Return-Path: pg_adm@postgres.berkeley.edu
Received: by postgres.Berkeley.EDU (5.61/1.29)
	id AA04107; Fri, 1 Nov 91 13:55:51 -0800
Date: Fri, 1 Nov 91 13:55:51 -0800
Message-Id: <9111012155.AA04107@postgres.Berkeley.EDU>
From: cflatter@zia.AOC.NRAO.EDU (Chris Flatters)
Subject: thoughts on binary POSTGRES <-> client communication
To: postgres@postgres.berkeley.edu
Sender: pg_adm@postgres.berkeley.edu

My concern in a recent thread in this mail group is how to use POSTGRES
to support a scientific application that handles a large amount of data.
This involves reading the data in the database, performing computations
and updating the values of specific fields according to the results of
the computations.  After some thought, I think that I have come up
with a way to do this fairly efficiently in POSTGRES 3.0.  Since I
haven't seen this described before, I will outline the scheme here in case
somebody else finds it useful.

Suppose that we have an application that is to update a field `value' in
some relation `data'.  We can go about this in the following way.
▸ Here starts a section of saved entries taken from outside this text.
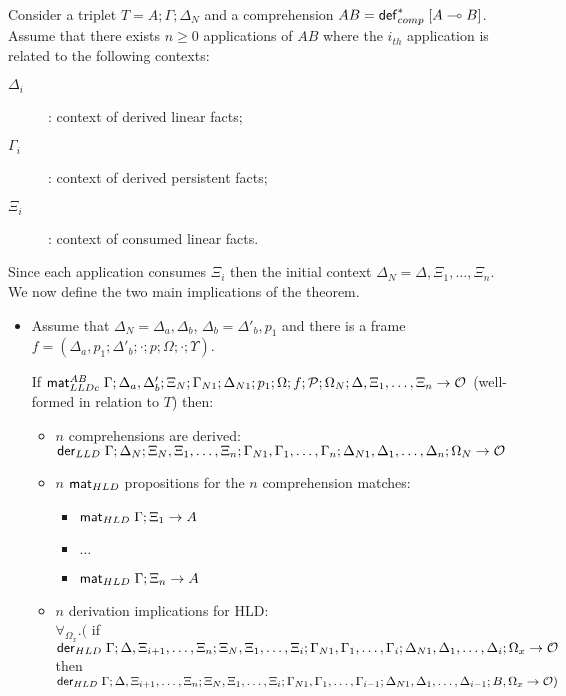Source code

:\begin{theorem}\label{thm:multiple_comprehension_derivation}
Consider a triplet $T = A; \Gamma; \Delta_{N}$ and a comprehension $AB =
\mathsf{def}_{comp}^{*} \; [A \multimap B]$. Assume that there exists $n \geq 0$ applications of $AB$
where the $i_{th}$ application is related to the following contexts:
\begin{description}
   \item[$\Delta_i$]: context of derived linear facts;
   \item[$\Gamma_i$]: context of derived persistent facts;
   \item[$\Xi_i$]: context of consumed linear facts.
\end{description}

Since each application consumes $\Xi_i$ then the initial context $\Delta_N =
\Delta, \Xi_1, \dotsc, \Xi_n$. We now define the two main implications of the
theorem.

\begin{itemize}[leftmargin=*]
   \item Assume that $\Delta_N = \Delta_a, \Delta_b$, $\Delta_b =
   \Delta'_b, p_1$ and there is a frame $f = (\Delta_a, p_1; \Delta'_b; \cdot;
         p; \Omega; \cdot; \Upsilon)$.

   If $\mathsf{mat}_{LLDc}^{AB} \; \Gamma; \Delta_a, \Delta'_b; \Xi_N; \Gamma_{N1}; \Delta_{N1};
      p_1; \Omega; f; \mathcal{P}; \Omega_N; \Delta, \Xi_1, \dotsc, \Xi_n \rightarrow
      \mathcal{O}$ (well-formed in relation to $T$) then:

   \begin{itemize}[leftmargin=\secondm]
      \item $n$ comprehensions are derived:\\
      $\mathsf{der}_{LLD} \; \Gamma; \Delta_N; \Xi_N, \Xi_1, \dotsc, \Xi_n; \Gamma_{N1},
      \Gamma_1, \dotsc, \Gamma_n; \Delta_{N1}, \Delta_1, \dotsc, \Delta_n; \Omega_N \rightarrow \mathcal{O}$
      \item $n$ $\mathsf{mat}_{HLD} \;$propositions for the $n$ comprehension matches:
      \begin{itemize}[leftmargin=\thirdm]
         \item $\mathsf{mat}_{HLD} \; \Gamma; \Xi_1 \rightarrow A$
         \item $\dots$
         \item $\mathsf{mat}_{HLD} \; \Gamma; \Xi_n \rightarrow A$
      \end{itemize}
      \item $n$ derivation implications for HLD: \\
      $\forall_{\Omega_x}.($ if $\mathsf{der}_{HLD} \; \Gamma; \Delta, \Xi_{i+1}, \dotsc, \Xi_{n}; \Xi_N, \Xi_1,
            \dotsc, \Xi_i; \Gamma_{N1}, \Gamma_1, \dotsc, \Gamma_i; \Delta_{N1},
            \Delta_1, \dotsc, \Delta_i; \Omega_x \rightarrow \mathcal{O}$ then $\mathsf{der}_{HLD} \; \Gamma; \Delta, \Xi_{i+1}, \dotsc, \Xi_{n}; \Xi_N, \Xi_1,
            \dotsc,
            \Xi_i; \Gamma_{N1}, \Gamma_1, \dotsc, \Gamma_{i-1}; \Delta_{N1},
            \Delta_1, \dotsc, \Delta_{i-1}; B, \Omega_x \rightarrow \mathcal{O})$
   \end{itemize}


\end{itemize}
\end{theorem}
1: retrieve the oids and values from data into a temporary relation (which
   I shall call t1).

	retrieve into t1 (data.oid, data.value)

2: copy this to the POSTGRES/client I/O stream

	copy binary t1 to stdout

   (using binary mode removes the overhead of converting to text)

3: read the data from the POSTGRES I/O stream in the client

4: compute

5: create a relation to hold the new values

   	create t2 (id = oid, value = <whatever>)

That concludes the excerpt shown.